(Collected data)
★ ★ ★ ★ ★
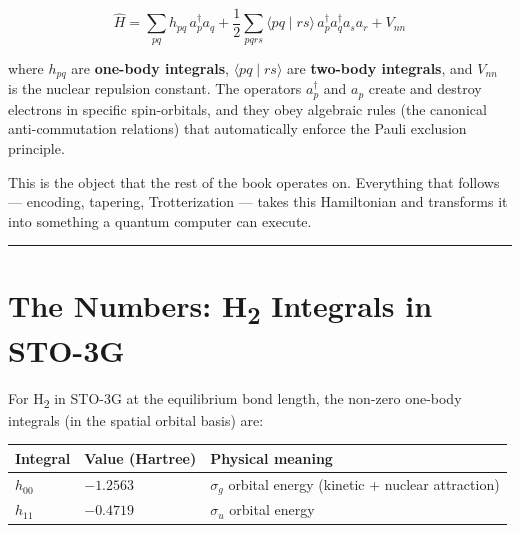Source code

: \documentclass[
  11pt,
  oneside]{book}
\begin{document}
\[\hat{H} = \sum_{pq} h_{pq}\, a_p^\dagger a_q + \frac{1}{2}\sum_{pqrs} \langle pq \mid rs\rangle\, a_p^\dagger a_q^\dagger a_s a_r + V_{nn}\]

where \(h_{pq}\) are \textbf{one-body integrals},
\(\langle pq \mid rs\rangle\) are \textbf{two-body integrals}, and
\(V_{nn}\) is the nuclear repulsion constant. The operators
\(a_p^\dagger\) and \(a_p\) create and destroy electrons in specific
spin-orbitals, and they obey algebraic rules (the canonical
anti-commutation relations) that automatically enforce the Pauli
exclusion principle.

This is the object that the rest of the book operates on. Everything
that follows --- encoding, tapering, Trotterization --- takes this
Hamiltonian and transforms it into something a quantum computer can
execute.

\begin{center}\rule{0.5\linewidth}{0.5pt}\end{center}

\section{The Numbers: H\textsubscript{2} Integrals in
STO-3G}\label{the-numbers-hux2082-integrals-in-sto-3g}

For H\textsubscript{2} in STO-3G at the equilibrium bond length, the non-zero one-body
integrals (in the spatial orbital basis) are:

\begin{longtable}[]{@{}
  >{\centering\arraybackslash}p{}
  >{\centering\arraybackslash}p{}
  >{\raggedright\arraybackslash}p{}@{}}
\toprule\noalign{}
\begin{minipage}[b]{\linewidth}\centering
Integral
\end{minipage} & \begin{minipage}[b]{\linewidth}\centering
Value (Hartree)
\end{minipage} & \begin{minipage}[b]{\linewidth}\raggedright
Physical meaning
\end{minipage} \\
\midrule\noalign{}
\endhead
\bottomrule\noalign{}
\endlastfoot
\(h_{00}\) & \(-1.2563\) & \(\sigma_g\) orbital energy (kinetic +
nuclear attraction) \\
\(h_{11}\) & \(-0.4719\) & \(\sigma_u\) orbital energy \\
\end{longtable}
\end{document}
★ ★ ★ ★ ★
• Exercise prompt
Find each line of the data above that holds the word "textsubscript", then copy it.

• Answer space
\section{The Numbers: H\textsubscript{2} Integrals in
For H\textsubscript{2} in STO-3G at the equilibrium bond length, the non-zero one-body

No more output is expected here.